• [Your goal]: Without including any pictures, write out all the entries exactly.

(Source texts of formatted documents)
++++++

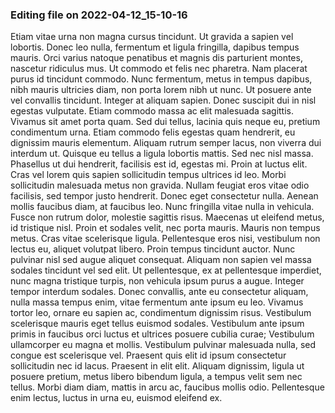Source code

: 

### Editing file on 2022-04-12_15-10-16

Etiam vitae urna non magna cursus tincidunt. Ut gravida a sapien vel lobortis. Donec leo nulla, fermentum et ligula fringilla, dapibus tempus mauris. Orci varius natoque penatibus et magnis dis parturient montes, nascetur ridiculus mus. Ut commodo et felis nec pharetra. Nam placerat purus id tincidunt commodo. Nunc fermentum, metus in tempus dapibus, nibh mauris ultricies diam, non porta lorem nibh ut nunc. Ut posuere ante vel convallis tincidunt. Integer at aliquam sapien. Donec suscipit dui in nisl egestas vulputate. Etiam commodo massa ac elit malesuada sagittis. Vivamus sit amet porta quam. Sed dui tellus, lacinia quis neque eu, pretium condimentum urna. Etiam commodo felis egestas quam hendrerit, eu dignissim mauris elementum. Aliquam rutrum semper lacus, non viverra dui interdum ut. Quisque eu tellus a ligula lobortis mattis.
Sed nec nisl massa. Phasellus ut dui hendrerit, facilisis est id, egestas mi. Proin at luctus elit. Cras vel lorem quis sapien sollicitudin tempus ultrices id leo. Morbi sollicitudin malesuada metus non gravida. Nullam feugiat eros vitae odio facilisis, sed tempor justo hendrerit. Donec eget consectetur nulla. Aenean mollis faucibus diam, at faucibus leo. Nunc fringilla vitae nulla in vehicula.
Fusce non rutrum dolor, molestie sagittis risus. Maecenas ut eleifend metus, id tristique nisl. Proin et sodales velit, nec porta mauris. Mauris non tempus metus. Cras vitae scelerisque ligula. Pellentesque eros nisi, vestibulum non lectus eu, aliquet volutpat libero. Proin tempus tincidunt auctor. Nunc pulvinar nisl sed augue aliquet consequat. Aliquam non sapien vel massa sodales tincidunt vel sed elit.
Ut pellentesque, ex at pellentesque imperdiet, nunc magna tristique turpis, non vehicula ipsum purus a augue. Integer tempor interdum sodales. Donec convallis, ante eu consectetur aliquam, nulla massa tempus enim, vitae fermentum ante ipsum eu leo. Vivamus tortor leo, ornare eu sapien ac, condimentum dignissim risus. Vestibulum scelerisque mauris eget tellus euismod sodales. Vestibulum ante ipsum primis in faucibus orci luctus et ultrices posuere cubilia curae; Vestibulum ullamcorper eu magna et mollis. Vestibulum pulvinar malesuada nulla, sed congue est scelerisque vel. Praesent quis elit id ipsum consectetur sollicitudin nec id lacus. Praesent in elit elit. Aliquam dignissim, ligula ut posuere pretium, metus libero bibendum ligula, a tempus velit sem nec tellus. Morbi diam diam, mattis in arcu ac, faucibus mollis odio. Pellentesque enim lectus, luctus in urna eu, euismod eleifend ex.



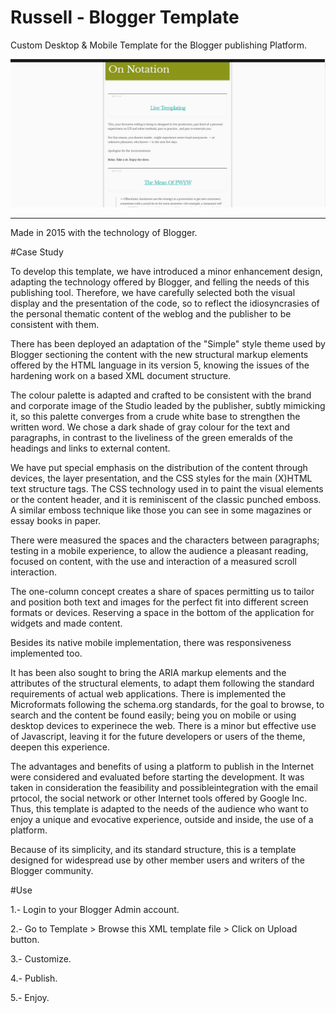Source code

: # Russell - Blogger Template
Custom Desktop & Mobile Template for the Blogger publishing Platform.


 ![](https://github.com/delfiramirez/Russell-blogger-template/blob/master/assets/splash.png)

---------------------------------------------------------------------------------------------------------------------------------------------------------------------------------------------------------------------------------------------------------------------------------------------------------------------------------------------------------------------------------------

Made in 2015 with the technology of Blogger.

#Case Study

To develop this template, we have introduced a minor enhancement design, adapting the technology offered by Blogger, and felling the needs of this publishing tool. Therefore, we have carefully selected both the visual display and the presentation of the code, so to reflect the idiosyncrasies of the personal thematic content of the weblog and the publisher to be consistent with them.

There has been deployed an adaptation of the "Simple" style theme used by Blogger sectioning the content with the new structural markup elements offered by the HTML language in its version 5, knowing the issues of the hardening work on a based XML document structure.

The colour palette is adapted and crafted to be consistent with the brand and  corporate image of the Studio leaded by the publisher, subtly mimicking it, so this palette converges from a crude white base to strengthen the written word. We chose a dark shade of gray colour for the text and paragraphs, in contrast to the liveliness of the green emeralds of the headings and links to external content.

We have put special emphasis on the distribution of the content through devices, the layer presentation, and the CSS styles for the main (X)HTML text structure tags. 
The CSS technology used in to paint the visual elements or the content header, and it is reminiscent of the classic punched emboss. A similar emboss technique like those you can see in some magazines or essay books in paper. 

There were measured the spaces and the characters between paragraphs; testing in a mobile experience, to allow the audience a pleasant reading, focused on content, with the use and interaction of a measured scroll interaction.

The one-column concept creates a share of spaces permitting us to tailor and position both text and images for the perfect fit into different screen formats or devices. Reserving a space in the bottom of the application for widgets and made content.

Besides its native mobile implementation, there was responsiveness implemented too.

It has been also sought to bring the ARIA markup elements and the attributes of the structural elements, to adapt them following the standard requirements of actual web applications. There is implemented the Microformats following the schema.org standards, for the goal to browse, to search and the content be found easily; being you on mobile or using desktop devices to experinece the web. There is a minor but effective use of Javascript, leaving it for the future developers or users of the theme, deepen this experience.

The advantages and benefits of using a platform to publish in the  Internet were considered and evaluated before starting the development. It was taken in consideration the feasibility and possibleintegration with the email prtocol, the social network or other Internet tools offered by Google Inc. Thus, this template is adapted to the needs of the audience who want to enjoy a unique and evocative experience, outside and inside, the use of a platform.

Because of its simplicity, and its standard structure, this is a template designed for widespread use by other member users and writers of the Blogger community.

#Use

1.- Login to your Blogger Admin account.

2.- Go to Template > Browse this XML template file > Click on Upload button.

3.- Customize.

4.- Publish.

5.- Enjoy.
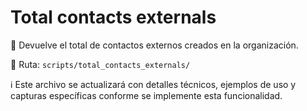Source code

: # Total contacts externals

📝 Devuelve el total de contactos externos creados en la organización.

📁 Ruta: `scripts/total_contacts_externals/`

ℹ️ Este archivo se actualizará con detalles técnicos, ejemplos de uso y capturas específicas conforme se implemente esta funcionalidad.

++++++

• [Exercise result]:
Source code

: 

### Editing file on 2022-04-12_15-10-16

Etiam vitae urna non magna cursus tincidunt. Ut gravida a sapien vel lobortis. Donec leo nulla, fermentum et ligula fringilla, dapibus tempus mauris. Orci varius natoque penatibus et magnis dis parturient montes, nascetur ridiculus mus. Ut commodo et felis nec pharetra. Nam placerat purus id tincidunt commodo. Nunc fermentum, metus in tempus dapibus, nibh mauris ultricies diam, non porta lorem nibh ut nunc. Ut posuere ante vel convallis tincidunt. Integer at aliquam sapien. Donec suscipit dui in nisl egestas vulputate. Etiam commodo massa ac elit malesuada sagittis. Vivamus sit amet porta quam. Sed dui tellus, lacinia quis neque eu, pretium condimentum urna. Etiam commodo felis egestas quam hendrerit, eu dignissim mauris elementum. Aliquam rutrum semper lacus, non viverra dui interdum ut. Quisque eu tellus a ligula lobortis mattis.
Sed nec nisl massa. Phasellus ut dui hendrerit, facilisis est id, egestas mi. Proin at luctus elit. Cras vel lorem quis sapien sollicitudin tempus ultrices id leo. Morbi sollicitudin malesuada metus non gravida. Nullam feugiat eros vitae odio facilisis, sed tempor justo hendrerit. Donec eget consectetur nulla. Aenean mollis faucibus diam, at faucibus leo. Nunc fringilla vitae nulla in vehicula.
Fusce non rutrum dolor, molestie sagittis risus. Maecenas ut eleifend metus, id tristique nisl. Proin et sodales velit, nec porta mauris. Mauris non tempus metus. Cras vitae scelerisque ligula. Pellentesque eros nisi, vestibulum non lectus eu, aliquet volutpat libero. Proin tempus tincidunt auctor. Nunc pulvinar nisl sed augue aliquet consequat. Aliquam non sapien vel massa sodales tincidunt vel sed elit.
Ut pellentesque, ex at pellentesque imperdiet, nunc magna tristique turpis, non vehicula ipsum purus a augue. Integer tempor interdum sodales. Donec convallis, ante eu consectetur aliquam, nulla massa tempus enim, vitae fermentum ante ipsum eu leo. Vivamus tortor leo, ornare eu sapien ac, condimentum dignissim risus. Vestibulum scelerisque mauris eget tellus euismod sodales. Vestibulum ante ipsum primis in faucibus orci luctus et ultrices posuere cubilia curae; Vestibulum ullamcorper eu magna et mollis. Vestibulum pulvinar malesuada nulla, sed congue est scelerisque vel. Praesent quis elit id ipsum consectetur sollicitudin nec id lacus. Praesent in elit elit. Aliquam dignissim, ligula ut posuere pretium, metus libero bibendum ligula, a tempus velit sem nec tellus. Morbi diam diam, mattis in arcu ac, faucibus mollis odio. Pellentesque enim lectus, luctus in urna eu, euismod eleifend ex.



Source code

: # Russell - Blogger Template
Custom Desktop & Mobile Template for the Blogger publishing Platform.


 ![](https://github.com/delfiramirez/Russell-blogger-template/blob/master/assets/splash.png)

---------------------------------------------------------------------------------------------------------------------------------------------------------------------------------------------------------------------------------------------------------------------------------------------------------------------------------------------------------------------------------------

Made in 2015 with the technology of Blogger.

#Case Study

To develop this template, we have introduced a minor enhancement design, adapting the technology offered by Blogger, and felling the needs of this publishing tool. Therefore, we have carefully selected both the visual display and the presentation of the code, so to reflect the idiosyncrasies of the personal thematic content of the weblog and the publisher to be consistent with them.

There has been deployed an adaptation of the "Simple" style theme used by Blogger sectioning the content with the new structural markup elements offered by the HTML language in its version 5, knowing the issues of the hardening work on a based XML document structure.

The colour palette is adapted and crafted to be consistent with the brand and  corporate image of the Studio leaded by the publisher, subtly mimicking it, so this palette converges from a crude white base to strengthen the written word. We chose a dark shade of gray colour for the text and paragraphs, in contrast to the liveliness of the green emeralds of the headings and links to external content.

We have put special emphasis on the distribution of the content through devices, the layer presentation, and the CSS styles for the main (X)HTML text structure tags. 
The CSS technology used in to paint the visual elements or the content header, and it is reminiscent of the classic punched emboss. A similar emboss technique like those you can see in some magazines or essay books in paper. 

There were measured the spaces and the characters between paragraphs; testing in a mobile experience, to allow the audience a pleasant reading, focused on content, with the use and interaction of a measured scroll interaction.

The one-column concept creates a share of spaces permitting us to tailor and position both text and images for the perfect fit into different screen formats or devices. Reserving a space in the bottom of the application for widgets and made content.

Besides its native mobile implementation, there was responsiveness implemented too.

It has been also sought to bring the ARIA markup elements and the attributes of the structural elements, to adapt them following the standard requirements of actual web applications. There is implemented the Microformats following the schema.org standards, for the goal to browse, to search and the content be found easily; being you on mobile or using desktop devices to experinece the web. There is a minor but effective use of Javascript, leaving it for the future developers or users of the theme, deepen this experience.

The advantages and benefits of using a platform to publish in the  Internet were considered and evaluated before starting the development. It was taken in consideration the feasibility and possibleintegration with the email prtocol, the social network or other Internet tools offered by Google Inc. Thus, this template is adapted to the needs of the audience who want to enjoy a unique and evocative experience, outside and inside, the use of a platform.

Because of its simplicity, and its standard structure, this is a template designed for widespread use by other member users and writers of the Blogger community.

#Use

1.- Login to your Blogger Admin account.

2.- Go to Template > Browse this XML template file > Click on Upload button.

3.- Customize.

4.- Publish.

5.- Enjoy.
Source code

: # Total contacts externals

📝 Devuelve el total de contactos externos creados en la organización.

📁 Ruta: `scripts/total_contacts_externals/`

ℹ️ Este archivo se actualizará con detalles técnicos, ejemplos de uso y capturas específicas conforme se implemente esta funcionalidad.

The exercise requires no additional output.